Haythe da un paso más allá en Gorrión rojo, pero ambos
largometrajes conforman un díptico con acusada idiosincrasia propia
(y que, ojalá, tenga continuidad): dos películas de sensibilidad
decadentista, en las que el vacío del presente es observado a través
de lentes pesadillescas. Haythe y Lawrence trasladan una historia
delirante más propia de la Guerra Fría a prácticamente el terreno
de la distopía. Como en La cura del bienestar, nos
encontramos con una catábasis llena de meandros kafkianos y
folletinescos, compulsiones góticas y escenas de violencia brutales
y antológicas. Tras acompañar a Dominika en este diabólico
periplo, queda la vuelta al Bolshói, una nueva mirada a la vocación
truncada que, en un par de planos, sobrecoge. Y sin embargo, hay en
este cuento cruel un atisbo para la redención: en un universo de
mentira, perversidad y fracaso, todavía es posible para Dominika y
Nate Nash (el siempre excelente Joel Edgerton) oír la música de
la vocación sonar en otros ámbitos de la vida.
Junto
a todas estas consideraciones, Gorrión rojo nos ofrece lo que
solo las más fascinantes muestras del género de espionaje son
capaces de ofrecer.
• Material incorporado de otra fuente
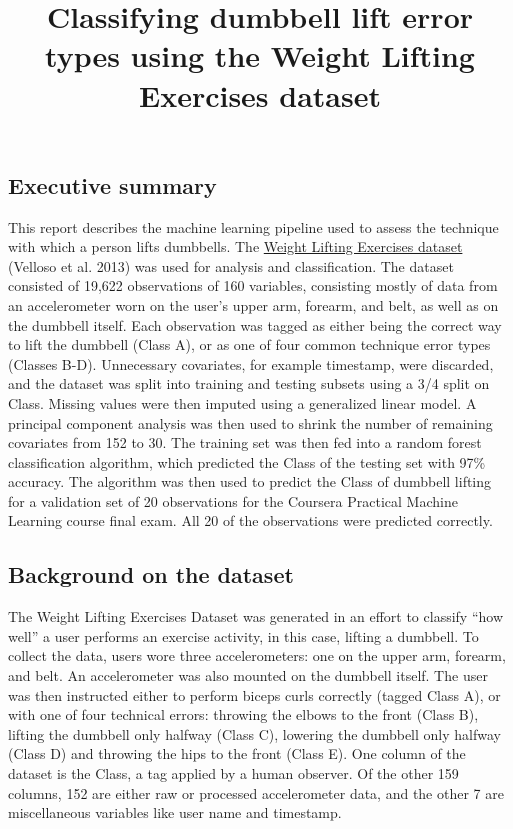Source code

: \documentclass[]{article}
\title{Classifying dumbbell lift error types using the Weight Lifting Exercises
dataset}
\author{}
\date{\vspace{-2.5em}}
\begin{document}
\maketitle

\hypertarget{executive-summary}{%
\subsection{Executive summary}\label{executive-summary}}

This report describes the machine learning pipeline used to assess the
technique with which a person lifts dumbbells. The
\href{http://web.archive.org/web/20161224072740/http:/groupware.les.inf.puc-rio.br/har}{Weight
Lifting Exercises dataset} (Velloso et al. 2013) was used for analysis
and classification. The dataset consisted of 19,622 observations of 160
variables, consisting mostly of data from an accelerometer worn on the
user's upper arm, forearm, and belt, as well as on the dumbbell itself.
Each observation was tagged as either being the correct way to lift the
dumbbell (Class A), or as one of four common technique error types
(Classes B-D). Unnecessary covariates, for example timestamp, were
discarded, and the dataset was split into training and testing subsets
using a 3/4 split on Class. Missing values were then imputed using a
generalized linear model. A principal component analysis was then used
to shrink the number of remaining covariates from 152 to 30. The
training set was then fed into a random forest classification algorithm,
which predicted the Class of the testing set with 97\% accuracy. The
algorithm was then used to predict the Class of dumbbell lifting for a
validation set of 20 observations for the Coursera Practical Machine
Learning course final exam. All 20 of the observations were predicted
correctly.

\hypertarget{background-on-the-dataset}{%
\subsection{Background on the dataset}\label{background-on-the-dataset}}

The Weight Lifting Exercises Dataset was generated in an effort to
classify ``how well'' a user performs an exercise activity, in this
case, lifting a dumbbell. To collect the data, users wore three
accelerometers: one on the upper arm, forearm, and belt. An
accelerometer was also mounted on the dumbbell itself. The user was then
instructed either to perform biceps curls correctly (tagged Class A), or
with one of four technical errors: throwing the elbows to the front
(Class B), lifting the dumbbell only halfway (Class C), lowering the
dumbbell only halfway (Class D) and throwing the hips to the front
(Class E). One column of the dataset is the Class, a tag applied by a
human observer. Of the other 159 columns, 152 are either raw or
processed accelerometer data, and the other 7 are miscellaneous
variables like user name and timestamp.
\end{document}

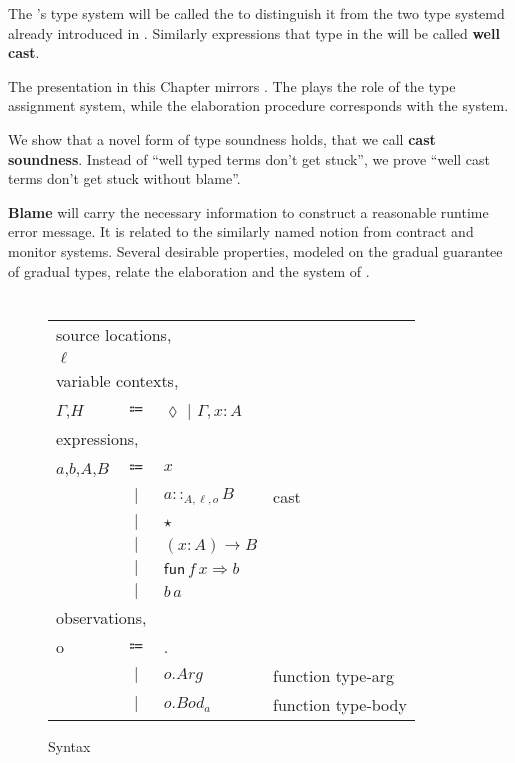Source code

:The \clang{}'s type system will be called the \textbf{\csys{}} to distinguish it from the two type systemd already introduced in .
Similarly expressions that type in the \csys{} will be called \textbf{well cast}.
 
The presentation in this Chapter mirrors .
The \csys{} plays the role of the type assignment system, while the elaboration procedure corresponds with the \bidir{} system.
 
We show that a novel form of type soundness holds, that we call \textbf{cast soundness}.
Instead of ``well typed terms don't get stuck'', we prove ``well cast terms don't get stuck without blame''.
 
\textbf{Blame} will carry the necessary information to construct a reasonable runtime error message.
It is related to the similarly named notion from contract and monitor systems. %
Several desirable properties, modeled on the gradual guarantee of gradual types, relate the \csys{} elaboration and the \bidir{} system of .

\section{\CLang{}}
 
\begin{figure}
\begin{tabular}{lcll}
\multicolumn{4}{l}{source locations,}\tabularnewline
$\ensuremath{\ell}$ &  &  & \tabularnewline
\multicolumn{4}{l}{variable contexts,}\tabularnewline
$\Gamma$,$H$ & $\Coloneqq$ & $\lozenge$ $|$ $\Gamma,x:A$ & \tabularnewline
\multicolumn{4}{l}{expressions,}\tabularnewline
$a$,$b$,$A$,$B$ & $\Coloneqq$ & $x$ & \tabularnewline
& $|$ & $a::_{A,\ensuremath{\ell},o}B$ & cast\tabularnewline
& $|$ & $\star$ & \tabularnewline
& $|$ & $\left(x:A\right)\rightarrow B$ & \tabularnewline
& $|$ & $\mathsf{fun}\,f\,x\Rightarrow b$ & \tabularnewline
& $|$ & $b\,a$ & \tabularnewline
\multicolumn{4}{l}{observations,}\tabularnewline
o & $\Coloneqq$ & . & \tabularnewline
& $|$ & $o.Arg$ & function type-arg\tabularnewline
& $|$ & $o.Bod_a$ & function type-body\tabularnewline
\end{tabular}


\caption{\CLang{} Syntax}
\label{fig:cast-pre-syntax}
\end{figure}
Sumergirnos en un laberinto en el que junto al
espía nos movemos al borde del peligro, en viaje frenético por la
cara oculta del mundo, desde los ambientes más esplendorosos a las
cloacas más fétidas, una cara que quizás nos gustaría no haber
conocido nunca, y quizás ya tampoco abandonar. Al borde del vértigo,
en misiones en las que las identidades se disuelven y solo quedan las
partidas de ajedrez en la cuerda floja, encima de abismos y secretos.